09.02.04 – By Matthew Hurley: The retirement of heavyweight champion Lennox Lewis has provoked a rather strange reaction among boxing fans. Rarely does a heavyweight champion, often described as the preeminent sports figure on the planet, leave the playing field so misunderstood. He never did anything spectacular but there he was, doing his job – bout after bout. Lennox Lewis represents every person who didn’t quite fit in but somehow succeeded and was then denigrated for being ordinary. And a heavyweight champion cannot be ordinary.
Lewis’ history, at least among boxing fans, is common knowledge. He came after the reigns of two of the most dynamic heavyweight champions in modern times – Mike Tyson and Evander Holyfield. Both transcended the sport, and their shortcomings only added to their appeal. Tyson was a ferocious puncher with a violent back history and, depending on your opinion, a tragic figure or a product of his time. Holyfield represented all that seemed good about the sport. His will to win seemed indomitable. And the fact that he was smaller than nearly everyone he fought lent an almost David and Goliath charge to every match he was involved in. And then there was Lewis. Huge, cumbersome and more often than not, boring. So many of his matches were so pedestrian that people just didn’t respond. And he wasn’t quite the wit either. Neither was he the demonic character that could attract attention. In fact his aloofness bordered on arrogance, and many people simply disliked him.
So Lennox follows two exciting, crowd-pleasing champions and becomes overshadowed by their achievements and lost in the criticism of sportswriters and hardened boxing fans because he is a boxer who fights, most often, on the side of caution. Unfortunately the sport of boxing revolves and frowns on caution. It is a sport that revolves around violence. And when he loses in shocking fashion against Hasim Rahman and Oliver McCall, his critics pounce and finger-point at his apparent mediocity. When he beats them in rematches, it doesn’t matter. An albatross is hung around his neck and Lewis himself seems unwilling to fight against it. He becomes even more emotionally distant and arrogant. And then, unprepared, weary and closing in on forty years of age, he engages in a life and death struggle with Vitali Klitschko. He wins, but in spite of the heroism of his effort, in many courts he’s denigrated as a fraud.
What must he have been thinking? He gives the fans, and his critics, what they want – a brawl that proves his worth – and still they scoff.

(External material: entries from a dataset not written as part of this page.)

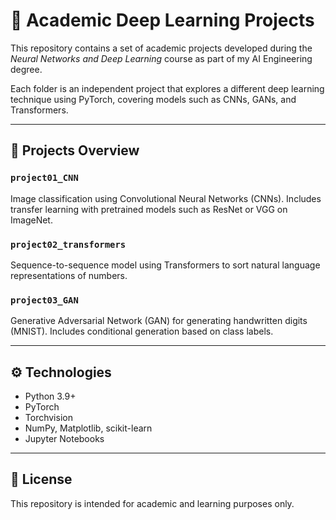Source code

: # 🧠 Academic Deep Learning Projects

This repository contains a set of academic projects developed during the *Neural Networks and Deep Learning* course as part of my AI Engineering degree.

Each folder is an independent project that explores a different deep learning technique using PyTorch, covering models such as CNNs, GANs, and Transformers.

---

## 📂 Projects Overview

### `project01_CNN`
Image classification using Convolutional Neural Networks (CNNs). Includes transfer learning with pretrained models such as ResNet or VGG on ImageNet.

### `project02_transformers`
Sequence-to-sequence model using Transformers to sort natural language representations of numbers.


### `project03_GAN`
Generative Adversarial Network (GAN) for generating handwritten digits (MNIST). Includes conditional generation based on class labels.

---

## ⚙️ Technologies

- Python 3.9+
- PyTorch
- Torchvision
- NumPy, Matplotlib, scikit-learn
- Jupyter Notebooks

---

## 📄 License

This repository is intended for academic and learning purposes only.
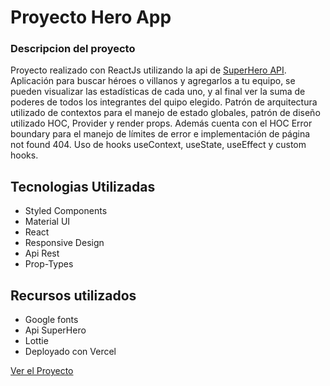 # Proyecto Hero App

### Descripcion del proyecto
Proyecto realizado con ReactJs utilizando la api de [SuperHero API](https://superheroapi.com/).
Aplicación para buscar héroes o villanos y agregarlos a tu equipo,
se pueden visualizar las estadísticas de cada uno, y al final ver la suma de poderes de todos los integrantes del quipo elegido.
Patrón de arquitectura utilizado de contextos para el manejo de estado globales, patrón de diseño utilizado HOC, Provider y render props.
Además cuenta con el HOC Error boundary para el manejo de límites de error e implementación de página not found 404.
Uso de hooks useContext, useState, useEffect y custom hooks.

## Tecnologias Utilizadas

- Styled Components
- Material UI
- React 
- Responsive Design
- Api Rest
- Prop-Types

## Recursos utilizados

- Google fonts
- Api SuperHero
- Lottie
- Deployado con Vercel

[Ver el Proyecto ]()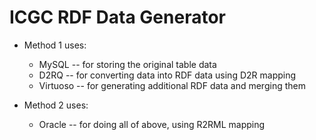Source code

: ICGC RDF Data Generator
=======================

* Method 1 uses:
    * MySQL -- for storing the original table data
    * D2RQ -- for converting data into RDF data using D2R mapping
    * Virtuoso -- for generating additional RDF data and merging them

* Method 2 uses:
    * Oracle -- for doing all of above, using R2RML mapping
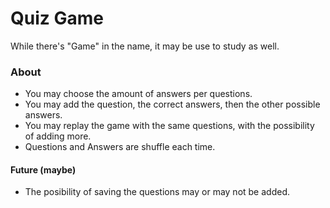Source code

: # Quiz Game

While there's "Game" in the name, it may be use to study as well.

### About

- You may choose the amount of answers per questions.
- You may add the question, the correct answers, then the other possible answers.
- You may replay the game with the same questions, with the possibility of adding more.
- Questions and Answers are shuffle each time.

#### Future (maybe)

- The posibility of saving the questions may or may not be added.
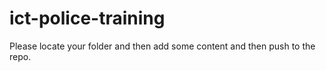 # ict-police-training

Please locate your folder and then add some content and then push to the repo.
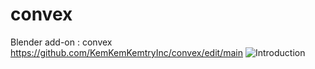 # convex
Blender add-on : convex
https://github.com/KemKemKemtryInc/convex/edit/main
![Introduction](https://github.com/KemKemKemtryInc/convex/doc/Introduction.png "titol")
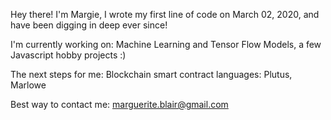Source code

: Hey there! I'm Margie, I wrote my first line of code on March 02, 2020, and have been digging in deep ever since!

I'm currently working on: Machine Learning and Tensor Flow Models, a few Javascript hobby projects :)<br>

The next steps for me: Blockchain smart contract languages: Plutus, Marlowe <br>

Best way to contact me: marguerite.blair@gmail.com


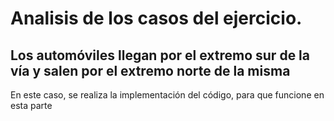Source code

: # Analisis de los casos del ejercicio.


## Los automóviles llegan por el extremo sur de la vía y salen por el extremo norte de la misma

En este caso, se realiza la implementación del código, para que funcione en esta parte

What must he have been thinking?
He was thinking, the hell with it.
Lennox Lewis will never be remembered in the bright, passionate light of a Muhammad Ali, Joe Louis or Jack Dempsey. Those fighters transcended their eras. They were larger than life figures who came to represent the turbulent times they lived and fought in. He also won’t be remembered as fondly as Mike Tyson of Evander Holyfield. Those fighters transcended the sport at a time when boxing had lost it’s hold on the world of sports. Lewis will be remembered much as Larry Holmes is remembered. Holmes, lost in the shadow of Ali, became a great professional fighter and a dominant heavyweight champion – but a forgotten champion. What fight fan can forget Gerry Cooney, the proverbial “white hope,” being introduced last in his title fight with Holmes in 1982? The champion is always introduced last, but Holmes, unpopular, simply wasn’t accorded the respect deserved of a champion on the biggest night of his life. Most of it had to do with race, some of it had to do with the fact that he simply wasn’t liked. But it was an unconscionable mistreatment of a fighter who so craved respect. It wasn’t Cooney’s fault, and he fought valiantly that night. But every true boxing fan nodded their head in appreciation when Holmes, a great, underappreciated fighter, beat his challenger down and knocked him out in the thirteenth round.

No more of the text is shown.